According to SENS Announcement published on 19th November 2018, ZAMEFA’s sales volumes for the year were 19% lower compared to what was achieved in the prior financial year, while the weighted average metal prices were higher by 20%. Fortunately, this resulted led to a net increase of 1.4% and 1.5% in revenue for the Group and Company respectively.
However, the fall in PBT of 381% was attributed to the ongoing slow settlement of export duty and VAT refunds by the Zambia Revenue Authority and slow payments for product by one of their biggest domestic clients.
Although Rosetta’s letter to shareholders indicates that the overall environment in which the company operated in was generally stable, liquidity constraints that were ubiquitous in the financial year across industries was also a factor in their under-performance. Furthermore, during the year, the Zambian Kwacha weakened against the US Dollar by 27% at lowest. This had a significantly negative impact on the results of the Group as a result of remeasurement of the Group’s net foreign currency denominated liabilities into Zambian Kwacha. Her CFO was very busy during the year.
From a shareholder perspective, the Group and Company’s earnings per share for financial year 2018 at (minus ZMW 2.67) and (minus ZMW2.66) respectively which were 400% and 399% lower than those of the prior year both at (2017 – Zmw0.89). Out of no fault of their own Rosetta had to face shareholders with this dismal news.
Credit to the ZAMEFA CEO though is that she runs an efficient company and this is how they have been able to create long term sustainable competitive advantage. Her company uses the Lean Enterprise System. Lean enterprise is the production and management philosophy that considers any part of the enterprise which does not directly add value to the final product to be superfluous. Lean enterprise focuses on value creation and the elimination of waste and non-essential processes. Therefore, if we eliminate the effect of counterparties (suppliers from a Porters 5 forces perspective), one can understand why the company has been profitable year on year.

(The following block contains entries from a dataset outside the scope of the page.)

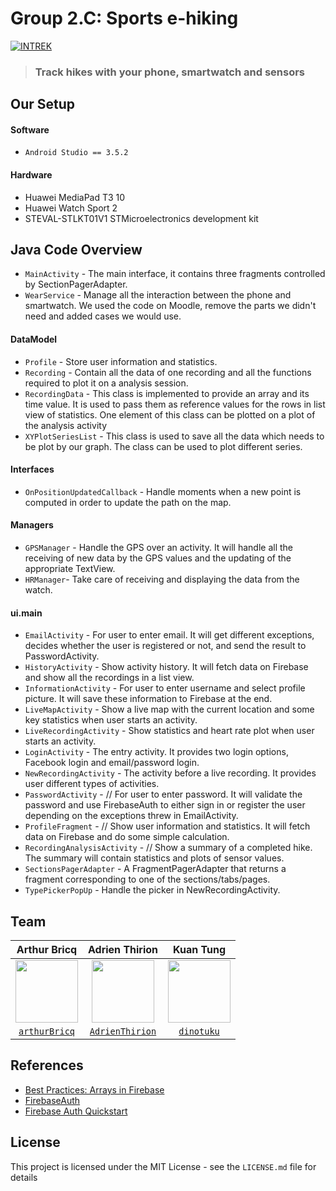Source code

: Group 2.C: Sports e-hiking
===
[![INTREK](https://img.shields.io/badge/INTREK-Slides-orange?labelColor=ff8800&color=0077ff)](https://docs.google.com/presentation/d/10PvcYlJNrxE2XCZsByf9MExi5w1P5duuJiOohyVXyRc/edit?usp=sharing)

> ### Track hikes with your phone, smartwatch and sensors

## Our Setup

#### Software
* `Android Studio == 3.5.2`

#### Hardware
* Huawei MediaPad T3 10
* Huawei Watch Sport 2
* STEVAL-STLKT01V1 STMicroelectronics development kit

## Java Code Overview

* `MainActivity` - The main interface, it contains three fragments controlled by SectionPagerAdapter.
* `WearService` - Manage all the interaction between the phone and smartwatch. We used the code on Moodle, remove the parts we didn't need and added cases we would use.

#### DataModel
* `Profile` - Store user information and statistics.
* `Recording` - Contain all the data of one recording and all the functions required to plot it on a analysis session.
* `RecordingData` - This class is implemented to provide an array and its time value. It is used to pass them as reference values for the rows in list view of statistics. One element of this class can be plotted on a plot of the analysis activity
* `XYPlotSeriesList` - This class is used to save all the data which needs to be plot by our graph. The class can be used to plot different series.

#### Interfaces
* `OnPositionUpdatedCallback` - Handle moments when a new point is computed in order to update the path on the map.

#### Managers
* `GPSManager` - Handle the GPS over an activity. It will handle all the receiving of new data by the GPS values and the updating of the appropriate TextView. 
* `HRManager`- Take care of receiving and displaying the data from the watch.

#### ui.main
* `EmailActivity` - For user to enter email. It will get different exceptions, decides whether the user is registered or not, and send the result to PasswordActivity.
* `HistoryActivity` - Show activity history. It will fetch data on Firebase and show all the recordings in a list view.
* `InformationActivity` - For user to enter username and select profile picture. It will save these information to Firebase at the end.
* `LiveMapActivity` - Show a live map with the current location and some key statistics when user starts an activity.
* `LiveRecordingActivity` - Show statistics and heart rate plot when user starts an activity.
* `LoginActivity` - The entry activity. It provides two login options, Facebook login and email/password login.
* `NewRecordingActivity` - The activity before a live recording. It provides user different types of activities.
* `PasswordActivity` - // For user to enter password. It will validate the password and use FirebaseAuth to either sign in or register the user depending on the exceptions threw in EmailActivity.
* `ProfileFragment` - // Show user information and statistics. It will fetch data on Firebase and do some simple calculation.
* `RecordingAnalysisActivity` - // Show a summary of a completed hike. The summary will contain statistics and plots of sensor values.
* `SectionsPagerAdapter` - A FragmentPagerAdapter that returns a fragment corresponding to one of the sections/tabs/pages.
* `TypePickerPopUp` - Handle the picker in NewRecordingActivity.

## Team

| Arthur Bricq | Adrien Thirion | Kuan Tung |
| :---: |:---:| :---:|
| <img src="https://scontent.ftpe7-1.fna.fbcdn.net/v/t1.0-1/p320x320/58384228_2796106190430223_6880243506011439104_n.jpg?_nc_cat=100&_nc_ohc=IyTrcDxQazsAQnU_g7mzZJ8_bmezn-iPgOUXvfvHdbi46m4-ymBXmAFCw&_nc_ht=scontent.ftpe7-1.fna&oh=1c94d3eaa8f6e7059e75fd1cfd814509&oe=5EAA7F99" width=100> | <img src="https://scontent.ftpe7-4.fna.fbcdn.net/v/t1.0-1/p320x320/69374738_1666631240136834_9156000338036129792_n.jpg?_nc_cat=101&_nc_ohc=KFL8NJ_Nl4oAQmPUB1LYeaWJk233z0s3qBAM7zTzOp4BgQxWOXmuXImUQ&_nc_ht=scontent.ftpe7-4.fna&oh=9489c4736b58dcf438959d7c3d90b08e&oe=5E9F979D" width=100> | <img src="https://scontent.ftpe7-3.fna.fbcdn.net/v/t1.0-1/p320x320/44598597_2395336093814687_5861457721299042304_o.jpg?_nc_cat=108&_nc_ohc=S9RMSb64YhoAQkGyn-scFiV2xMyg6XZIv2dDWvzZXFz29QswtojFaU-Ww&_nc_ht=scontent.ftpe7-3.fna&oh=5f0d1fd5c995b718238bd81a7d123faf&oe=5E9D09A9" width=100>  |
| <a href="https://github.com/arthurBricq" target="_blank">`arthurBricq`</a> | <a href="https://github.com/AdrienThirion" target="_blank">`AdrienThirion`</a> | <a href="https://github.com/dinotuku" target="_blank">`dinotuku`</a> |

## References

* [Best Practices: Arrays in Firebase](https://firebase.googleblog.com/2014/04/best-practices-arrays-in-firebase.html)
* [FirebaseAuth](https://firebase.google.com/docs/reference/android/com/google/firebase/auth/FirebaseAuth)
* [Firebase Auth Quickstart](https://github.com/firebase/quickstart-android/tree/5d87d878ea54daa2a3987d00724af28d605eab1d/auth)

## License

This project is licensed under the MIT License - see the `LICENSE.md` file for details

We had earlier reported in our article in March 2017, on how Rosetta’s astute leadership was able to outfox the prospects of eroded value through her management team’s decision to seek out the East African market for value. This is why it is not surprising that Rosetta’s understanding of the Zambian business environment would have her take off her CEO hat and wear a lobbyist one. In add statement attributed to the company, the Group continues to focus on strategies to improve its liquidity by among others, engaging Senior Government representatives as well as the ZRA to address arrears receivables.
Other strategies that Rosetta is employing are cost cutting efforts as decoded in her statement from the 2018 annual report which states “We continued to focus on operational costs reduction to overcome among others the power tariff increase applied in the previous year that impacted negatively on copper rod and wire and cables production cost”.
Another area we seldom CEOs in Zambia give considerable focus on in their letter’s to shareholders is the importance of their staff. Rosetta comments on how her management team are working tirelessly to improve the professional lives is commendable. Her management team has put in place measures to advance and drive the Group talent development by uplifting the literacy levels of its shop floor, supervisory and Managerial staff by fully sponsoring the studies and coaching programs with the aim of strategically up-scaling skills to increase literacy level, elevating on-the-job competency and issues-based comprehension of operations.
Rosetta is candid in her belief of what 2019 holds for the company. She believes that the financial performance for the next financial year is expected to improve provided that the burden placed on the company’s working capital by the current VAT system is relieved by the implementation of the General Sales Tax (“GST”) system and the group can return to a more normal level of operating activity. She is one of the first CEOs to show admittance that she is not afraid of forthcoming new tax regime.
For shareholders, with the fundamentals still in place, ZAMEFA’s 2019 prospects will need to be closely watched. All the pieces of the business environment puzzle have been laid bare by the CEO and she looks set to take the fight to the corridors of power to ensure every coin that is owed is paid in full. We wish her all the best.